The best things about academic conferences and why they are good for teaching

Conferences are, in some form or other, an inevitable part of an academic career. They provide a space in which we can present and discuss our work while also learning about other research and news from colleagues. They are a privileged opportunity to travel the world and see beyond the walls of our home university. While many conferences are focused exclusively on (non-pedagogical) research – though of course there are pedagogically-focused conferences – they can also inadvertently enrich our teaching practices.

 

The following are, in my opinion, the three best things about conferences and why this makes them good for teaching.

 

(1) They can remind you of why you became interested in your subject or research field in the first place. Academic life is a blend of many things, and if you have a lot of teaching or administrative responsibilities, your research can sometimes feel like a hobby: that thing you do when you have a couple of hours free one day. It is easy to lose track of what we are doing as academics, when the work seems relentless and unforgiving. Conferences are therefore an excellent way of re-sparking the excitement and joy of research. As noted in the tweet by Prof Stephen Reicher (St Andrews Uni, Scotland), we “have the privilege of being paid to find out about things that interest” us.

This rejuvenating aspect is, I think, one of the best things about conferences and it has numerous benefits for teaching. Not only does it help to bring our research interests back to the centre of our attention, this then also helps us to re-orient ourselves back to why we are here in the first place.
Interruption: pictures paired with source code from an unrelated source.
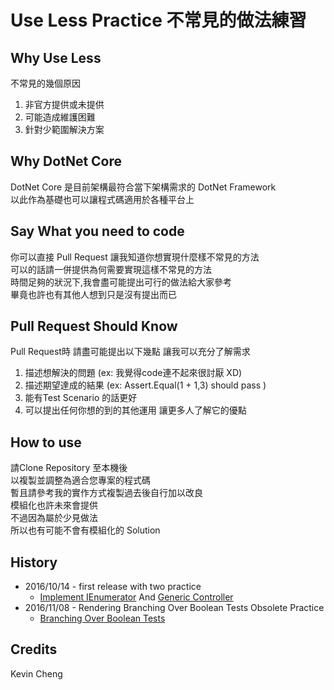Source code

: # Use Less Practice 不常見的做法練習

## Why Use Less

不常見的幾個原因<br/>
1. 非官方提供或未提供<br/>
2. 可能造成維護困難<br/>
3. 針對少範圍解決方案<br/>

## Why DotNet Core

DotNet Core 是目前架構最符合當下架構需求的 DotNet Framework<br/>
以此作為基礎也可以讓程式碼適用於各種平台上<br/>

## Say What you need to code

你可以直接 Pull Request 讓我知道你想實現什麼樣不常見的方法<br/>
可以的話請一併提供為何需要實現這樣不常見的方法<br/>
時間足夠的狀況下,我會盡可能提出可行的做法給大家參考<br/>
畢竟也許也有其他人想到只是沒有提出而已<br/>

## Pull Request Should Know

Pull Request時 請盡可能提出以下幾點 讓我可以充分了解需求<br/>
1. 描述想解決的問題 (ex: 我覺得code連不起來很討厭 XD)<br/>
2. 描述期望達成的結果 (ex: Assert.Equal(1 + 1,3) should pass )<br/>
3. 能有Test Scenario 的話更好<br/>
4. 可以提出任何你想的到的其他運用 讓更多人了解它的優點<br/>

## How to use

請Clone Repository 至本機後<br/>
以複製並調整為適合您專案的程式碼<br/>
暫且請參考我的實作方式複製過去後自行加以改良<br/>
模組化也許未來會提供<br/>
不過因為屬於少見做法 <br/>
所以也有可能不會有模組化的 Solution

## History

- 2016/10/14 - first release with two practice 
  - [Implement IEnumerator](https://github.com/dcvsling/UseLess/tree/master/CSharp/Linq/EnumeratorImpl) And [Generic Controller](https://github.com/dcvsling/UseLess/tree/master/CSharp/Mvc/GenericController)
- 2016/11/08 - Rendering Branching Over Boolean Tests Obsolete Practice
  - [Branching Over Boolean Tests](https://github.com/dcvsling/UseLess/tree/master/CSharp/Syntax/BranchingOverBoolean)

## Credits

Kevin Cheng<br/>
It is this re-orientation that then enables us to stand alongside our students and to animate our interests in our subject. In short, it makes us sparky again.

 

(2) There will always be at least one presentation that will change how you think about something. It could be about the topic being discussed, or the way they present it[1], or a combination of both. At the conference I attended this summer (http://www.icca2018.org/ on Conversation Analysis), there were many inspiring presentations but there was one that I found particularly mind-blowing. It involved a presentation from within a virtual reality headset, demonstrating the possibilities of using digital worlds to analyse video that was recorded using 360° cameras. You can read more about this on a guest blog by the researchers Prof Paul McIlvenny and Dr Jacob Davidsen (Aalborg Uni, Denmark; see below) here: https://rolsi.net/2016/10/17/guest-blog-jacob-davidsen-and-paul-mcilvenny-on-experiments-with-big-video/). I hadn’t intended to see that presentation, and so it was a wonderfully serendipitous moment.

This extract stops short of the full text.